The task:
In the records below, find the line containing "a user input.". Restate it and all the lines after it exactly, and omit the rest.

─── Input

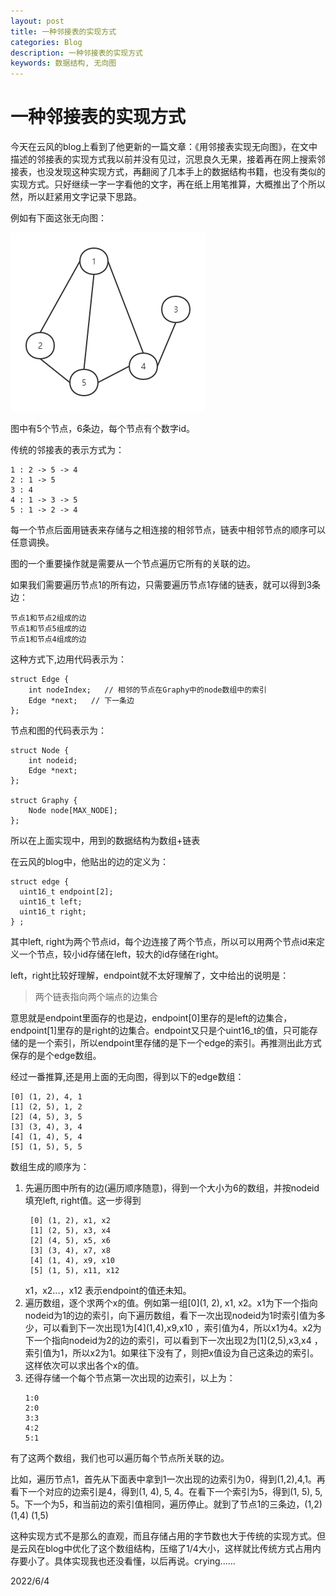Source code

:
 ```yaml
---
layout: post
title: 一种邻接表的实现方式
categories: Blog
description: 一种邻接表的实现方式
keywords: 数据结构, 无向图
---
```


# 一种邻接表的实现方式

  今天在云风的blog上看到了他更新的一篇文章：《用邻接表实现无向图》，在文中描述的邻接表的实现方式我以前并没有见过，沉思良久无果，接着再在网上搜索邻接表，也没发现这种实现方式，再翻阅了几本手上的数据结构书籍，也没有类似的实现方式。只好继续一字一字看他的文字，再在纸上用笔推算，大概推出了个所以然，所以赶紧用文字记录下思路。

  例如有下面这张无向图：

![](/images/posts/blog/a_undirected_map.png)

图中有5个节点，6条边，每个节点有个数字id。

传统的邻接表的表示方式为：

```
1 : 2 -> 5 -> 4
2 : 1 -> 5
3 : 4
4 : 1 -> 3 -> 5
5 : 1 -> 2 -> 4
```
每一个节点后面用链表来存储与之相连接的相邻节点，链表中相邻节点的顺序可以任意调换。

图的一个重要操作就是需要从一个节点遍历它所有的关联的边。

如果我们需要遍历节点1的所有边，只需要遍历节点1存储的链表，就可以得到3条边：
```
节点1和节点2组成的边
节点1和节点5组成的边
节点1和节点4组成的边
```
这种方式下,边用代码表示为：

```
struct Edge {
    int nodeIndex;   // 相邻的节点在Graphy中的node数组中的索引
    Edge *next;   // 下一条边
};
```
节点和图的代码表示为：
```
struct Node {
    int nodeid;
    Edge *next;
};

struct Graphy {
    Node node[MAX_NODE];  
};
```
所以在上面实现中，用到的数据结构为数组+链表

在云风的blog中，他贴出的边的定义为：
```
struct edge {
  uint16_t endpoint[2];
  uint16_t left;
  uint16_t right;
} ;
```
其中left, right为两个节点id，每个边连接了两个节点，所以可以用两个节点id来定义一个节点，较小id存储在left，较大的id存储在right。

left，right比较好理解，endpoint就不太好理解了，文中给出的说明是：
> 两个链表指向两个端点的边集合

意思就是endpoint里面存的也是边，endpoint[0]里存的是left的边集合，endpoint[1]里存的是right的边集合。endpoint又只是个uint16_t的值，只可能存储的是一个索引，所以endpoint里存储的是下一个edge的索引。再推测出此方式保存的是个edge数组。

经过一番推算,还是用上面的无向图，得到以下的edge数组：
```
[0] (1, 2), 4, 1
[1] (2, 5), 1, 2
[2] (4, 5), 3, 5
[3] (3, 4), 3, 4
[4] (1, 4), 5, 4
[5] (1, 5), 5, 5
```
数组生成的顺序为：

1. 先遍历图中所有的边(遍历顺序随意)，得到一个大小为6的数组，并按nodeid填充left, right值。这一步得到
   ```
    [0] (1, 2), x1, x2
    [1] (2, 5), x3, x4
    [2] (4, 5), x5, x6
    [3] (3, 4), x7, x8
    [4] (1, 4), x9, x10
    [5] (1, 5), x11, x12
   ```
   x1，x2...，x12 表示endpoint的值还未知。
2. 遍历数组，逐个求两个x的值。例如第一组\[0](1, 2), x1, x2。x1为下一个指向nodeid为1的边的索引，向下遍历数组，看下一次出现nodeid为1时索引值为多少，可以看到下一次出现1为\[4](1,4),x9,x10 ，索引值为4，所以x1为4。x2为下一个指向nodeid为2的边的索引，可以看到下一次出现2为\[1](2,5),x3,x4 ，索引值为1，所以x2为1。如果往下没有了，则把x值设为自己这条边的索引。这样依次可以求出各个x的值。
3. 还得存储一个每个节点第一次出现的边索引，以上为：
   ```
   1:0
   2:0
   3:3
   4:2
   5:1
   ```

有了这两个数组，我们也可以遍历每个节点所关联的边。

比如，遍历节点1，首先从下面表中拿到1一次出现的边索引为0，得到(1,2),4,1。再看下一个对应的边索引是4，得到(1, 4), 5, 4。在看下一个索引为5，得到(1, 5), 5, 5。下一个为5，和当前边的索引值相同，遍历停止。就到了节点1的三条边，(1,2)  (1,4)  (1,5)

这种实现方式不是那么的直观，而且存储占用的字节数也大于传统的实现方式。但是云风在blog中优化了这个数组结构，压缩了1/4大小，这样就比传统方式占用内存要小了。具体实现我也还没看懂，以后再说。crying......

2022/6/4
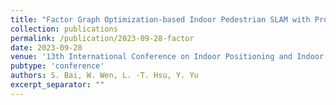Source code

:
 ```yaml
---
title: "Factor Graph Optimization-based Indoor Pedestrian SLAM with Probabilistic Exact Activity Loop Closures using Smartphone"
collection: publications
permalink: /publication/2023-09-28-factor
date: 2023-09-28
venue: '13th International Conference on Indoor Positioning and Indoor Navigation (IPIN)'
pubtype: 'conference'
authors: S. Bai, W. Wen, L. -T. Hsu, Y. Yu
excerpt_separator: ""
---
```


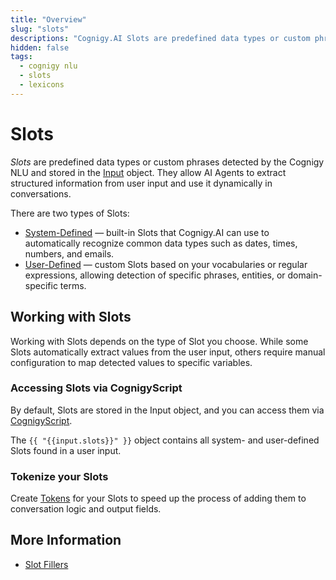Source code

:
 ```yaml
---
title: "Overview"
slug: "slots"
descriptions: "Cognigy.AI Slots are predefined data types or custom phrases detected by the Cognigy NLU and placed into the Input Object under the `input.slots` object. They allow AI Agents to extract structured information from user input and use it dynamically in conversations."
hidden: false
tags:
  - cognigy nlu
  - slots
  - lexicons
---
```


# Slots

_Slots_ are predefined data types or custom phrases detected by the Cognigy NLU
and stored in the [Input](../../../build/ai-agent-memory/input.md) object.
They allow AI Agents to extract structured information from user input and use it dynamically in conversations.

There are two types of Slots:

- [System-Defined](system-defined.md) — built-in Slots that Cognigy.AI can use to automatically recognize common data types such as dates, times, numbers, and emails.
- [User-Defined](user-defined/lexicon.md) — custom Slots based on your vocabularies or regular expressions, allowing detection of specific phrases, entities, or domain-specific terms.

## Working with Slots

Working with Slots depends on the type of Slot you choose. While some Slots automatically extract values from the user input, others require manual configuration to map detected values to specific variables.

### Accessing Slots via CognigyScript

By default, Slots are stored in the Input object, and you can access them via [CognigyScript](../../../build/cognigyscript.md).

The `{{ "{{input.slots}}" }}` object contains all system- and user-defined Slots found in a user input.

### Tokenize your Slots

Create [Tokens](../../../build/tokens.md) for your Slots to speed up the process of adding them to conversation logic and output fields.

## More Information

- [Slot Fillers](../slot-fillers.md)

──────

Answer to the exercise:
The `{{ "{{input.slots}}" }}` object contains all system- and user-defined Slots found in a user input.

### Tokenize your Slots

Create [Tokens](../../../build/tokens.md) for your Slots to speed up the process of adding them to conversation logic and output fields.

## More Information

- [Slot Fillers](../slot-fillers.md)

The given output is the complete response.